'Clean cycling' calls for zero tolerance on doping
The "clean cycling" union has called for a zero tolerance approach to doping from next year, as the sport tries to claw back its credibility after the damaging Lance Armstrong scandal.
In a letter, the Movement for Credible Cycling (MPCC) called for the international association of race organisers, the World Anti-Doping Agency and European cycling confederation to back moves to make zero tolerance "the golden rule" in the sport.
The MPCC consists of 11 professional cycling teams and enforces a strict ethical code that provides notably for the systematic dismissal of any rider found to have tested positive for a major doping product and suspended for more than six months.
The letter, a copy of which has been seen by AFP, urged all race organisers to "adhere unreservedly" to the group's philosophy of not inviting new members who do not stick to their stringent anti-doping code.
"Like team managers, all organisers, including those from the WorldTour when they hand out wild cards, have the power only to invite teams (whether they are part of the MPCC or not) who respect our internal rules", the correspondence said.
Tour de France director Christian Prudhomme on October 24 gave his backing to the MPCC, describing its approach as "the future" for the sport.
"The only way in which to change the culture (in cycling) is to apply draconian rules such as those that members of the MPCC apply," he added.
Elsewhere in the letter, the MPCC told Wada it was concerned about the increasing use of corticosteroids, which riders have used to treat inflammation and saddle sores but are on the banned list.
It also called on European bodies "not to select for national teams in any discipline or race any rider suspended for more than six months in the two years following their suspension".
The MPCC said the sanction should not be retroactive but "should apply only for (doping) violations committed from January 1, 2013".

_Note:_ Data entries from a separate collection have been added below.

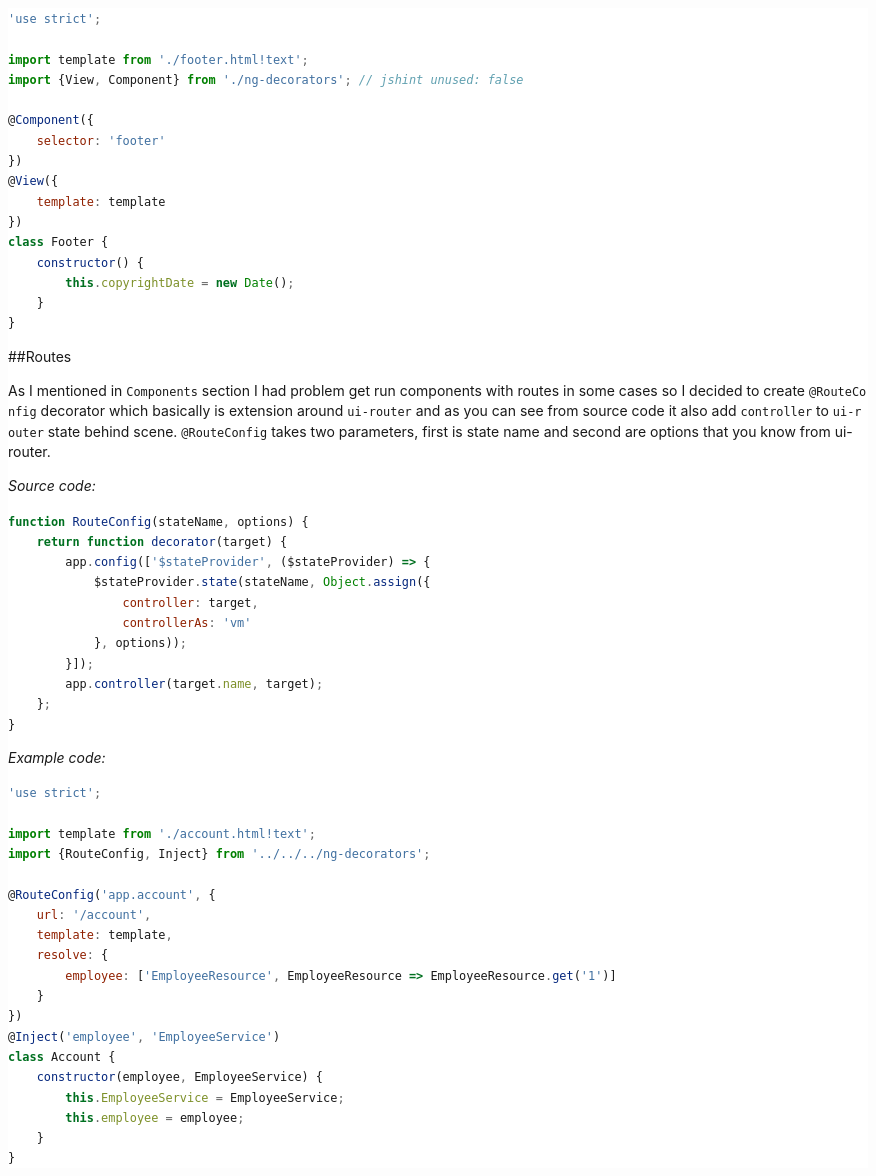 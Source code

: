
 ```js
'use strict';

import template from './footer.html!text';
import {View, Component} from './ng-decorators'; // jshint unused: false

@Component({
    selector: 'footer'
})
@View({
    template: template
})
class Footer {
    constructor() {
        this.copyrightDate = new Date();
    }
}
```
 
##Routes

As I mentioned in `Components` section I had problem get run components with routes in some cases so I decided to create `@RouteConfig` decorator which basically is extension around `ui-router` and as you can see from source code it also add `controller` to `ui-router` state behind scene. `@RouteConfig` takes two parameters, first is state name and second are options that you know from ui-router.

*Source code:*

```js
function RouteConfig(stateName, options) {
    return function decorator(target) {
        app.config(['$stateProvider', ($stateProvider) => {
            $stateProvider.state(stateName, Object.assign({
                controller: target,
                controllerAs: 'vm'
            }, options));
        }]);
        app.controller(target.name, target);
    };
}
```

*Example code:*

```js
'use strict';

import template from './account.html!text';
import {RouteConfig, Inject} from '../../../ng-decorators';  

@RouteConfig('app.account', {
    url: '/account',
    template: template,
    resolve: {
        employee: ['EmployeeResource', EmployeeResource => EmployeeResource.get('1')]
    }
})
@Inject('employee', 'EmployeeService')
class Account {
    constructor(employee, EmployeeService) {
        this.EmployeeService = EmployeeService;
        this.employee = employee;
    }
}
``` 
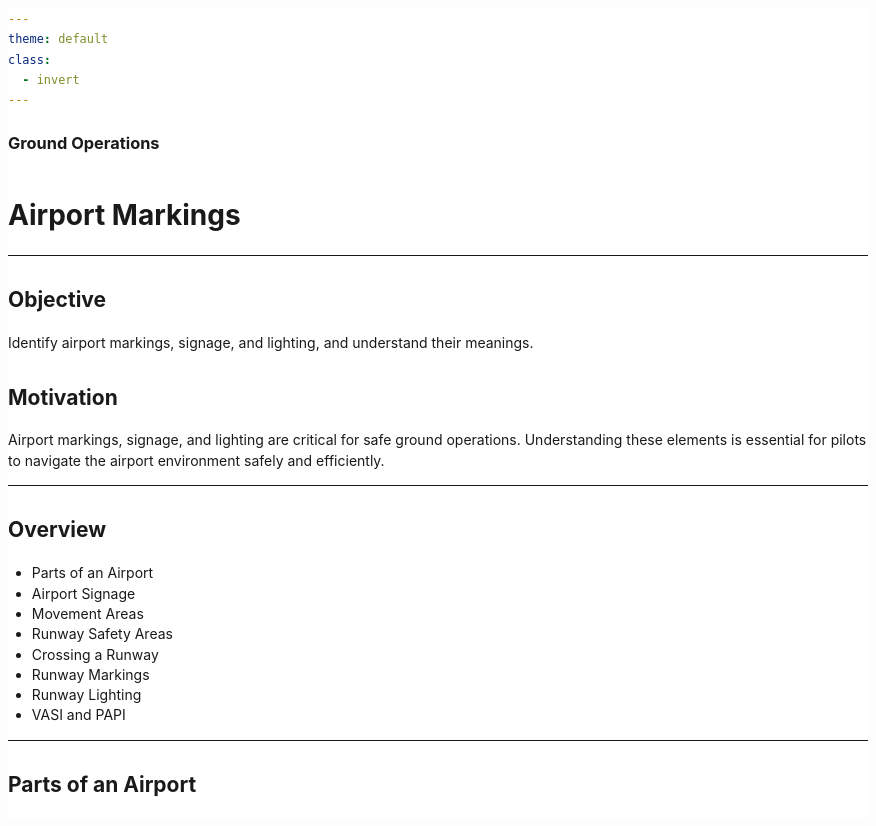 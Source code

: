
 ```yaml
---
theme: default
class:
  - invert
---
```


<style>
.h-stack {
  display: flex;
  column-gap: 1em;
  justify-content: center;
}

</style>

### Ground Operations

# Airport Markings

---

## Objective

Identify airport markings, signage, and lighting, and understand their meanings.

## Motivation

Airport markings, signage, and lighting are critical for safe ground operations. Understanding these elements is essential for pilots to navigate the airport environment safely and efficiently.

---

## Overview

- Parts of an Airport
- Airport Signage
- Movement Areas
- Runway Safety Areas
- Crossing a Runway
- Runway Markings
- Runway Lighting
- VASI and PAPI

---

## Parts of an Airport

<div class="h-stack">
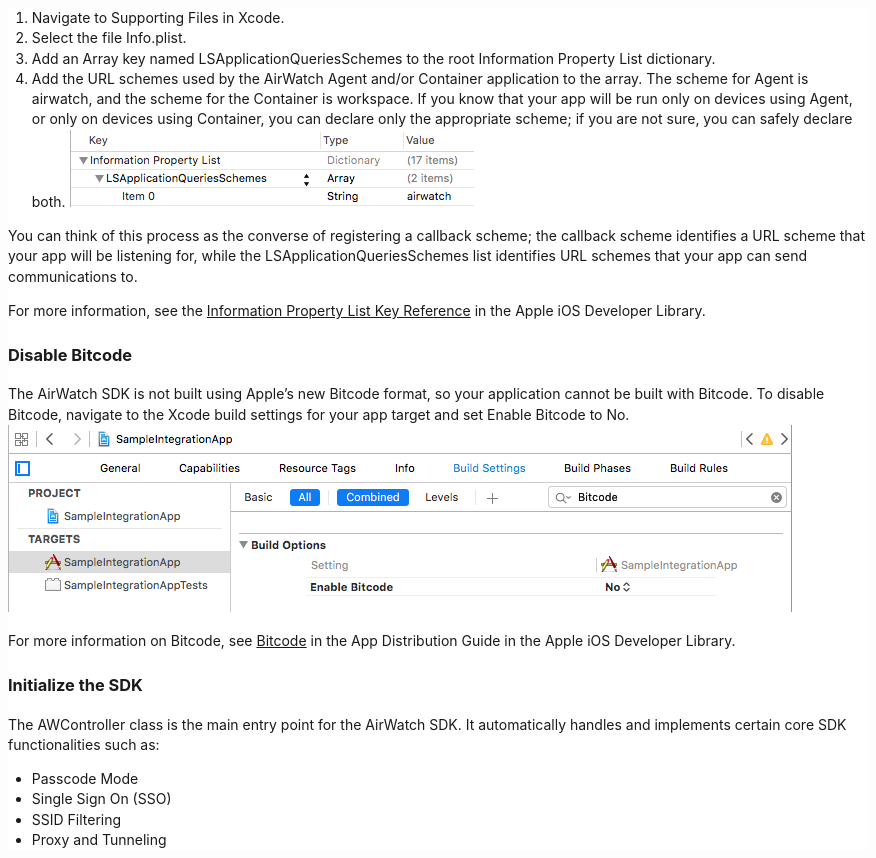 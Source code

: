 1. Navigate to Supporting Files in Xcode.
1. Select the file Info.plist.
1. Add an Array key named LSApplicationQueriesSchemes to the root Information Property List dictionary.
1. Add the URL schemes used by the AirWatch Agent and/or Container application to the array. The scheme for Agent is airwatch, and the scheme for the Container is workspace. If you know that your app will be run only on devices using Agent, or only on devices using Container, you can declare only the appropriate scheme; if you are not sure, you can safely declare both.
![Declare Schemes](94c07394-94c0-4567-ba7c-e52ed9ea06fa.png)

You can think of this process as the converse of registering a callback scheme; the callback scheme identifies a URL scheme that your app will be listening for, while the LSApplicationQueriesSchemes list identifies URL schemes that your app can send communications to.

For more information, see the [Information Property List Key Reference](https://developer.apple.com/library/ios/documentation/General/Reference/InfoPlistKeyReference/Articles/LaunchServicesKeys.html#//apple_ref/doc/uid/TP40009250-SW14) in the Apple iOS Developer Library.

### Disable Bitcode

The AirWatch SDK is not built using Apple’s new Bitcode format, so your application cannot be built with Bitcode. To disable Bitcode, navigate to the Xcode build settings for your app target and set Enable Bitcode to No.
![Disable Bitcode](1fe18961-7858-4365-b414-f827d41f5e41.png)

For more information on Bitcode, see [Bitcode](https://developer.apple.com/library/tvos/documentation/IDEs/Conceptual/AppDistributionGuide/AppThinning/AppThinning.html#//apple_ref/doc/uid/TP40012582-CH35-SW2) in the App Distribution Guide in the Apple iOS Developer Library.

### Initialize the SDK

The AWController class is the main entry point for the AirWatch SDK. It automatically handles and implements certain core SDK functionalities such as:

- Passcode Mode
- Single Sign On (SSO)
- SSID Filtering
- Proxy and Tunneling
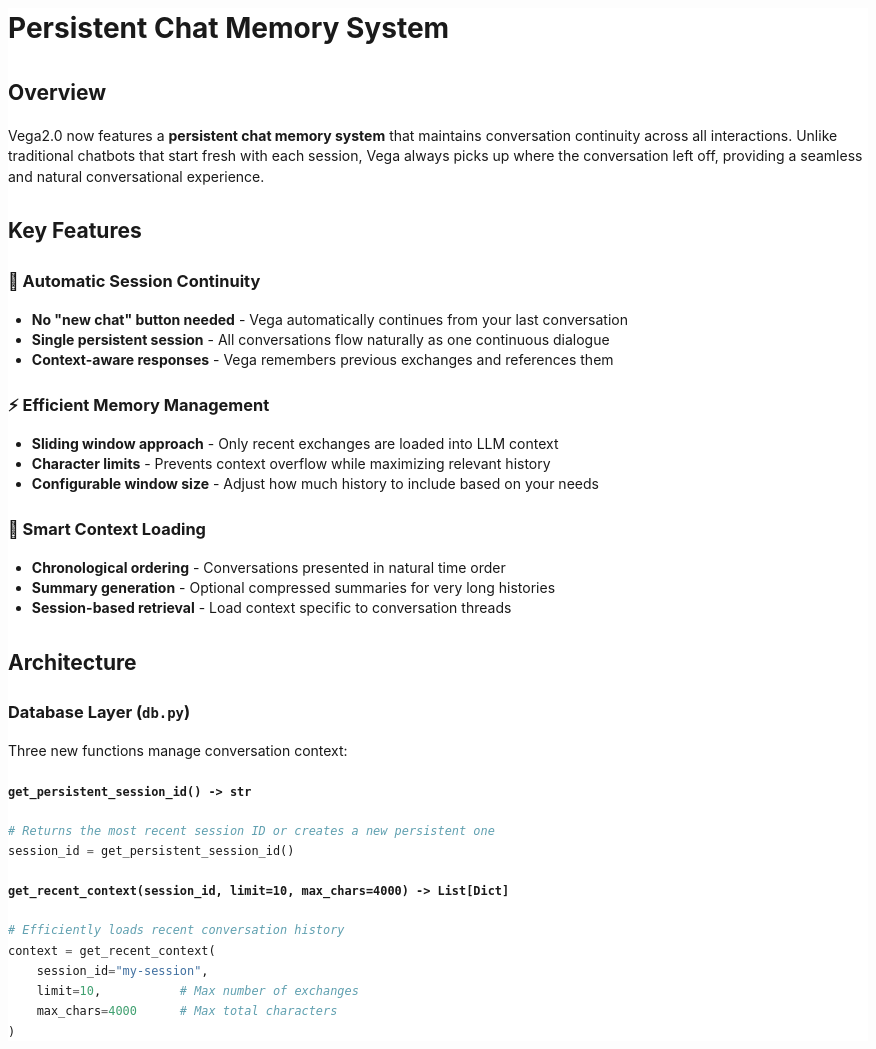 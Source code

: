 # Persistent Chat Memory System

## Overview

Vega2.0 now features a **persistent chat memory system** that maintains conversation continuity across all interactions. Unlike traditional chatbots that start fresh with each session, Vega always picks up where the conversation left off, providing a seamless and natural conversational experience.

## Key Features

### 🔄 Automatic Session Continuity

- **No "new chat" button needed** - Vega automatically continues from your last conversation
- **Single persistent session** - All conversations flow naturally as one continuous dialogue
- **Context-aware responses** - Vega remembers previous exchanges and references them

### ⚡ Efficient Memory Management

- **Sliding window approach** - Only recent exchanges are loaded into LLM context
- **Character limits** - Prevents context overflow while maximizing relevant history
- **Configurable window size** - Adjust how much history to include based on your needs

### 🎯 Smart Context Loading

- **Chronological ordering** - Conversations presented in natural time order
- **Summary generation** - Optional compressed summaries for very long histories
- **Session-based retrieval** - Load context specific to conversation threads

## Architecture

### Database Layer (`db.py`)

Three new functions manage conversation context:

#### `get_persistent_session_id() -> str`

```python
# Returns the most recent session ID or creates a new persistent one
session_id = get_persistent_session_id()
```

#### `get_recent_context(session_id, limit=10, max_chars=4000) -> List[Dict]`

```python
# Efficiently loads recent conversation history
context = get_recent_context(
    session_id="my-session",
    limit=10,           # Max number of exchanges
    max_chars=4000      # Max total characters
)
```
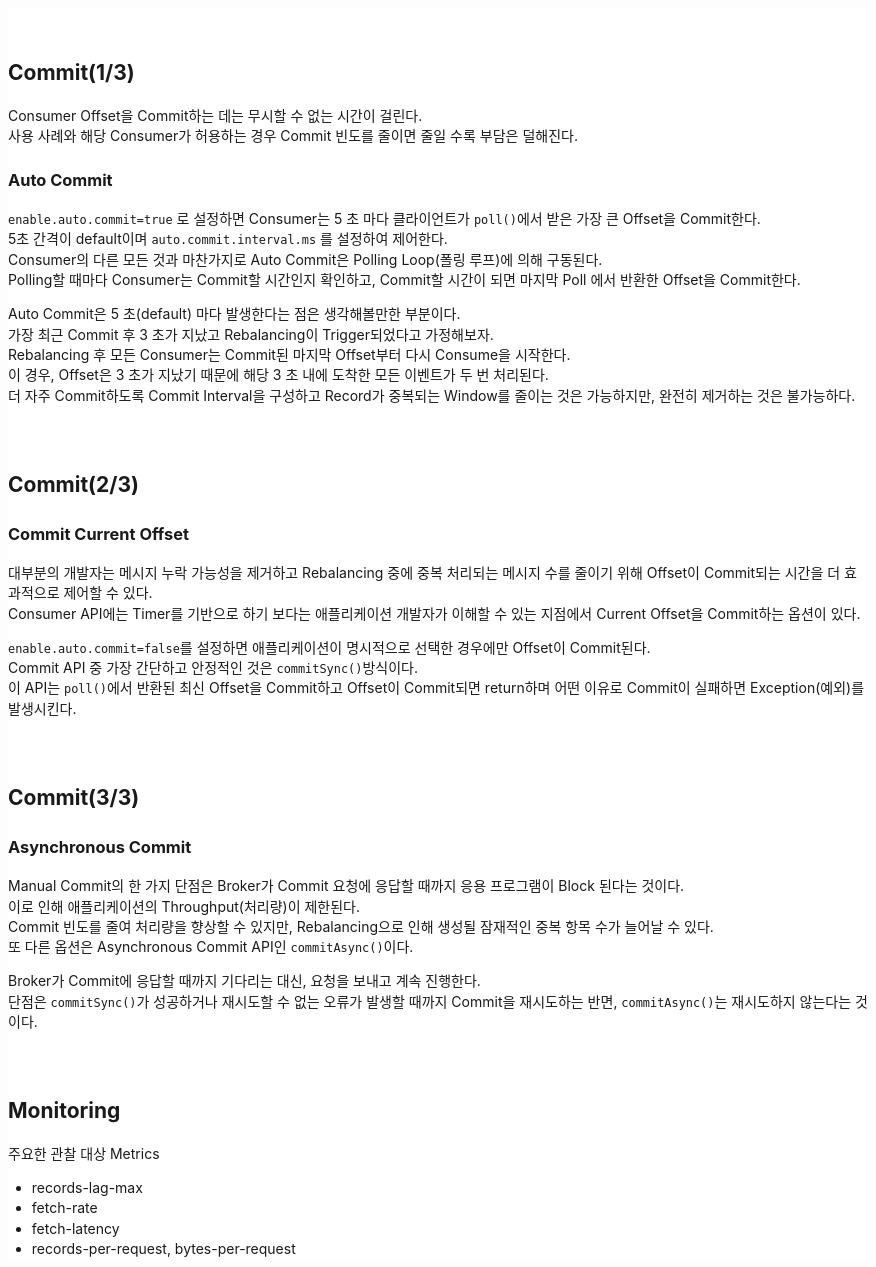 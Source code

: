 <br>

## Commit(1/3)
Consumer Offset을 Commit하는 데는 무시할 수 없는 시간이 걸린다.  
사용 사례와 해당 Consumer가 허용하는 경우 Commit 빈도를 줄이면 줄일 수록 부담은 덜해진다.

### Auto Commit
`enable.auto.commit=true` 로 설정하면 Consumer는 5 초 마다 클라이언트가 `poll()`에서 받은 가장 큰 Offset을 Commit한다.  
5초 간격이 default이며 `auto.commit.interval.ms` 를 설정하여 제어한다.  
Consumer의 다른 모든 것과 마찬가지로 Auto Commit은 Polling Loop(폴링 루프)에 의해 구동된다.  
Polling할 때마다 Consumer는 Commit할 시간인지 확인하고, Commit할 시간이 되면 마지막 Poll 에서 반환한 Offset을 Commit한다.

Auto Commit은 5 초(default) 마다 발생한다는 점은 생각해볼만한 부분이다.  
가장 최근 Commit 후 3 초가 지났고 Rebalancing이 Trigger되었다고 가정해보자.  
Rebalancing 후 모든 Consumer는 Commit된 마지막 Offset부터 다시 Consume을 시작한다.  
이 경우, Offset은 3 초가 지났기 때문에 해당 3 초 내에 도착한 모든 이벤트가 두 번 처리된다.  
더 자주 Commit하도록 Commit Interval을 구성하고 Record가 중복되는 Window를 줄이는 것은 가능하지만, 완전히 제거하는 것은 불가능하다.

<br>

## Commit(2/3)
### Commit Current Offset
대부분의 개발자는 메시지 누락 가능성을 제거하고 Rebalancing 중에 중복 처리되는 메시지 수를 줄이기 위해 Offset이 Commit되는 시간을 더 효과적으로 제어할 수 있다.  
Consumer API에는 Timer를 기반으로 하기 보다는 애플리케이션 개발자가 이해할 수 있는 지점에서 Current Offset을 Commit하는 옵션이 있다.

`enable.auto.commit=false`를 설정하면 애플리케이션이 명시적으로 선택한 경우에만 Offset이 Commit된다.  
Commit API 중 가장 간단하고 안정적인 것은 `commitSync()`방식이다.  
이 API는 `poll()`에서 반환된 최신 Offset을 Commit하고 Offset이 Commit되면 return하며 어떤 이유로 Commit이 실패하면 Exception(예외)를 발생시킨다.

<br>

## Commit(3/3)
### Asynchronous Commit
Manual Commit의 한 가지 단점은 Broker가 Commit 요청에 응답할 때까지 응용 프로그램이 Block 된다는 것이다.  
이로 인해 애플리케이션의 Throughput(처리량)이 제한된다.  
Commit 빈도를 줄여 처리량을 향상할 수 있지만, Rebalancing으로 인해 생성될 잠재적인 중복 항목 수가 늘어날 수 있다.  
또 다른 옵션은 Asynchronous Commit API인 `commitAsync()`이다.

Broker가 Commit에 응답할 때까지 기다리는 대신, 요청을 보내고 계속 진행한다.  
단점은 `commitSync()`가 성공하거나 재시도할 수 없는 오류가 발생할 때까지 Commit을 재시도하는 반면, `commitAsync()`는 재시도하지 않는다는 것이다.

<br>

## Monitoring
주요한 관찰 대상 Metrics
* records-lag-max
* fetch-rate
* fetch-latency
* records-per-request, bytes-per-request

Cycling's reputation has been hit by the fall-out from the Armstrong affair, after the US Anti-Doping Agency (USADA) said he was at the centre of the biggest doping programme in the history of sport.
The US rider has been banned from cycling for life and stripped of his career record from August 1, 1998, including his record seven Tour de France victories.
The International Cycling Union (UCI), which has been under pressure to reveal how Armstrong managed to escape detection for so long, meanwhile said they would launch a consultation on the future of the sport starting in the first quarter of next year.
"We must all work together to recover from the damage which the Armstrong affair has undoubtedly done to our sport, the sport we all love and cherish," president Pat McQuaid said in an emailed statement.
The UCI has separately set up an independent commission to look at the sport's drug-scarred past, as outlined in the devastating Armstrong dossier, and make recommendations to help restore confidence in the body and the sport as a whole.
Its findings will be published no later than June 1, 2013.